--- WHAT YOU ARE ASKED TO DO ---
What is needed is the number of lines below that contain the word "operatorname", with no other output.

--- INFORMATION PROVIDED ---
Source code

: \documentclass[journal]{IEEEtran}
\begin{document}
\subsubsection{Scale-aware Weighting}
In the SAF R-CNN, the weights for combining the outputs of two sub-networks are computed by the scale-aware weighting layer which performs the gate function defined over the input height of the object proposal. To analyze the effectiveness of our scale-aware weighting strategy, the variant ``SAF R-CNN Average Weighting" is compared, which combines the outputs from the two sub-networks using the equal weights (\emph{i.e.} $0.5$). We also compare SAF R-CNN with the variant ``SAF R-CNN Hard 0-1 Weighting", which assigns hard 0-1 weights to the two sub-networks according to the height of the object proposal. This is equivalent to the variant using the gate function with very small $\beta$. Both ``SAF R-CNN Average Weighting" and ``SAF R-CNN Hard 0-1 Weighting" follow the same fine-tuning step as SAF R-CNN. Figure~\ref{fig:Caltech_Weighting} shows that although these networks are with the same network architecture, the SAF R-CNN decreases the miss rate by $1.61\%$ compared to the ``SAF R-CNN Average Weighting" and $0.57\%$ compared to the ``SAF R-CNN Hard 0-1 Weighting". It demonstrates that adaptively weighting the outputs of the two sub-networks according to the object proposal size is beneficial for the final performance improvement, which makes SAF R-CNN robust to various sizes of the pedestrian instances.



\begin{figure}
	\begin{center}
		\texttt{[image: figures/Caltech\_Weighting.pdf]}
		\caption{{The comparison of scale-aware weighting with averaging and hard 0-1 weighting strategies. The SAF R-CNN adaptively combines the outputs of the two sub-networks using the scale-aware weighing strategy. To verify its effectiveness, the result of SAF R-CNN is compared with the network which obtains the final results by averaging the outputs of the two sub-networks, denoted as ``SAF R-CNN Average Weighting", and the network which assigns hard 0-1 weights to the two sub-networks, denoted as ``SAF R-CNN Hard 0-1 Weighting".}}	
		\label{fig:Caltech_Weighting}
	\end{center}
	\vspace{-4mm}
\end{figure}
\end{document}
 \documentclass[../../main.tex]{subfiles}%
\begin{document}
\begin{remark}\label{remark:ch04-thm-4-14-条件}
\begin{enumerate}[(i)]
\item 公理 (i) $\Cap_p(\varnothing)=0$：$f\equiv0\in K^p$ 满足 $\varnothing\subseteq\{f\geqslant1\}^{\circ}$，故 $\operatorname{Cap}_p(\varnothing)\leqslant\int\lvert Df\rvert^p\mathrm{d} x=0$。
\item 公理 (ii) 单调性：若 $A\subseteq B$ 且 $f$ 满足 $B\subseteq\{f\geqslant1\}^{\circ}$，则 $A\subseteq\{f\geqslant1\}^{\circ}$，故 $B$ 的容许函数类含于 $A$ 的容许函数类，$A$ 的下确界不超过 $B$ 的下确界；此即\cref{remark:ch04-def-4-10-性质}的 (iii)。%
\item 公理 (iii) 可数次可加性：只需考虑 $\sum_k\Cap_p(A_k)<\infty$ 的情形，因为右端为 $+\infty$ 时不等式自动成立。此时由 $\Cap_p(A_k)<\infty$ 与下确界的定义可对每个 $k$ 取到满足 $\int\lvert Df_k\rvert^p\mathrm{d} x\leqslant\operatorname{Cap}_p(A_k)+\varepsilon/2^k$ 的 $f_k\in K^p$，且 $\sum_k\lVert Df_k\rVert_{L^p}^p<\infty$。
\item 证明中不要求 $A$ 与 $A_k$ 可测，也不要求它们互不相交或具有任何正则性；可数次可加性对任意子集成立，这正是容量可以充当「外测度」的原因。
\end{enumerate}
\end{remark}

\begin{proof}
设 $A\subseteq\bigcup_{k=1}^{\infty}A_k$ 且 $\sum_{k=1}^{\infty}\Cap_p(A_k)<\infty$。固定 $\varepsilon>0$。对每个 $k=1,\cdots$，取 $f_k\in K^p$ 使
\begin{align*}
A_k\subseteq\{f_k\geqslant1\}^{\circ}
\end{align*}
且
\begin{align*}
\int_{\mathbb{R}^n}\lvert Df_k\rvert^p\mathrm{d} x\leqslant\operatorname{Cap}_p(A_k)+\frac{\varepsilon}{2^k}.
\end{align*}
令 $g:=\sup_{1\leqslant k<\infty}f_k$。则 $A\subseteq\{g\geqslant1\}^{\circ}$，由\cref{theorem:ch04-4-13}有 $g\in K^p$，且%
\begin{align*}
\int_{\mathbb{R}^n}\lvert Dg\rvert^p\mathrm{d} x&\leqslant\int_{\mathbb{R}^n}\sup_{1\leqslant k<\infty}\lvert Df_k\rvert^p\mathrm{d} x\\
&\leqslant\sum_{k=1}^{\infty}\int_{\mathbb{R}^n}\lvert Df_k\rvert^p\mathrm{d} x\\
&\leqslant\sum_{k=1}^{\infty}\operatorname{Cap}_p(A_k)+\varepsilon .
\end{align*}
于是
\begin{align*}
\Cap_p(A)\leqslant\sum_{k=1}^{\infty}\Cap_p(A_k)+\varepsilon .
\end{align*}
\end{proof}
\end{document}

--- RESPONSE BOX ---
4